I've seen breads from those in stores and bakeries, they often have raisins in them as panini described, I have also seen them with grated cheese.

the spelling is Moravian if you want to google. As panini says about being just in time, you could have a Moravian Love Feast, you could google that too.

also there is an Austrian dessert (cake) that is delicious from pans very similar, called Rehrucken. When I've had it it is chocolate and almond.

It is meant to mock a saddle of venison with bones.

You see pans like that that are not quite complete spheres for the rehrucken, the complete spheres like you have being more for bread, but you could use them for rehrucken too.

For the bread, I would think you could amend a _pain de mie_ recipe if you have trouble finding authentic recipes, or seek out traditional recipes.

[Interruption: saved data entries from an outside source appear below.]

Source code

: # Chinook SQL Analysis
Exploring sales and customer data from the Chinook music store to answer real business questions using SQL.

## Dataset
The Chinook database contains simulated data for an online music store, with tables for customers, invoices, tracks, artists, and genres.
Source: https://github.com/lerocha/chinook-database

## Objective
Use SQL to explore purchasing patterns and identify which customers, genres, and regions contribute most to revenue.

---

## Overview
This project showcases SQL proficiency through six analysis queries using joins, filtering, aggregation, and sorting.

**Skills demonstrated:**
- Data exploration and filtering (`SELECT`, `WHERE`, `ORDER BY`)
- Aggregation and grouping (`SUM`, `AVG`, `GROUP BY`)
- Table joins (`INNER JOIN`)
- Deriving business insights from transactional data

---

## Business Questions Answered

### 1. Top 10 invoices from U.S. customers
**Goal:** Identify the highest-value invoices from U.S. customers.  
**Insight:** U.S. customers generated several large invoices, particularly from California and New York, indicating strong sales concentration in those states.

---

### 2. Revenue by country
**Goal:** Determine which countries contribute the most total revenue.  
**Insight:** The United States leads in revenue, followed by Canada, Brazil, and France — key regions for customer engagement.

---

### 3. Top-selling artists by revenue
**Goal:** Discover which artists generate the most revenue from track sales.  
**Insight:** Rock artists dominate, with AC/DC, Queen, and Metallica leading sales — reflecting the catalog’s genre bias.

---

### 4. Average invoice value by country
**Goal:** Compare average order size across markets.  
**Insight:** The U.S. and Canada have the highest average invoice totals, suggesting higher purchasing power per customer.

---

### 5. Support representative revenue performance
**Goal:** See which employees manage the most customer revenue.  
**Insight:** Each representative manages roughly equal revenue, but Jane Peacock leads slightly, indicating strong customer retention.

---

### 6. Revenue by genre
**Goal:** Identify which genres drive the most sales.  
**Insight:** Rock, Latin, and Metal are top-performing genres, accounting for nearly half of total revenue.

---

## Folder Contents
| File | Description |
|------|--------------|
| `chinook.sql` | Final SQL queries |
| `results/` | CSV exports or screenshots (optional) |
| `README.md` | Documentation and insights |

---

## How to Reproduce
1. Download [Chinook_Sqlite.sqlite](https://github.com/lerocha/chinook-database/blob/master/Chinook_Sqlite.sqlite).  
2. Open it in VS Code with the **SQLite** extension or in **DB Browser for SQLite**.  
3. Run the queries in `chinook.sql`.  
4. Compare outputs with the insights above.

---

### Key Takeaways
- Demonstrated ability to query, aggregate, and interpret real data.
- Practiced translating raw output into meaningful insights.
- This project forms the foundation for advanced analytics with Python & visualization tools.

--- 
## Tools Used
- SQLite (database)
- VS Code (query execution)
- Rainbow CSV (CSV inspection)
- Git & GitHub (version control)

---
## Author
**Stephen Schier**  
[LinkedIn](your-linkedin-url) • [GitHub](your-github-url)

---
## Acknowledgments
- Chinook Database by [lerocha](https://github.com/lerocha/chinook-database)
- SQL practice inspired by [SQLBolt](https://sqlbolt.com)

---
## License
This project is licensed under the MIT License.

They look very nice, I have so many different molds as it is, but I am coveting them, especially in the quality level of the ones in the link.


----------



## panini (Jul 28, 2001)

"oh, are you near Pensylvani Dutch? They appera to be Maravian loaf pans. Kind of a Christman tyrp of bread with raisins etc. Just in time."
:lol: sorry, just reread this.
and who says pain meds might make you a little fuzzy, mispell:lips:


----------



## shoemaker (Sep 20, 2007)

Yes, I've baked with those pans before (back while living/working in PA, no less  ) We just baked the same bread dough in them that we baked in regular and pullman loaf pans....which was the samedough that we made our snowflake rolls from, as well. The only "trick" is to get a handle on the in-pan proofing (underproofed, the finished loaf won't fill the "cylinder"...overproof, and it "escapes" through the edges, having darkened crust peeking out of the sides and all 4 loaves connected by a strip of dough between each. Nothing wrong with it, as it can be trimmed down, but not as pretty...) Oh, and it helps to invert the pan when it's partly baked, to even it out. We only produced 8 loaves per day, but we did sell them everyday.


----------



## ctcdb (Oct 31, 2007)

Thanks so much for all of the information. I'll try everything just to see what happens. Will let you know what I accomplish.


----------



## flourgirl00 (Oct 21, 2009)

Did you ever find a recipe for making bread in this pan? I recently acquired these pans and also don't know how to make bread in them. I am looking for recipes for cinnamon bread to be made in these pans. Thank you.


----------



## ctcdb (Oct 31, 2007)

Sorry, but I never did get actual recipes for this pan. I did follow some of the suggestions given and was able to use a regular cinnamon bread recipe that worked okay.


----------



## flourgirl00 (Oct 21, 2009)

I have never used a pan with a lid before (Pain de Mie) type so I will have to play around with this round pan to see about the rise before baking.


----------



## qahtan (Dec 7, 2003)

Is this what you were looking for.. I got this pan/pans last sunday, good scrub and sanititize in dishasher and heres my first bake.... qahtan

http://i3.photobucket.com/albums/y58/qahtan/november 09/102_0198.jpg

open

http://i3.photobucket.com/albums/y58/qahtan/november 09/102_0204.jpg

bread

http://i3.photobucket.com/albums/y58/qahtan/november 09/102_0197.jpg


----------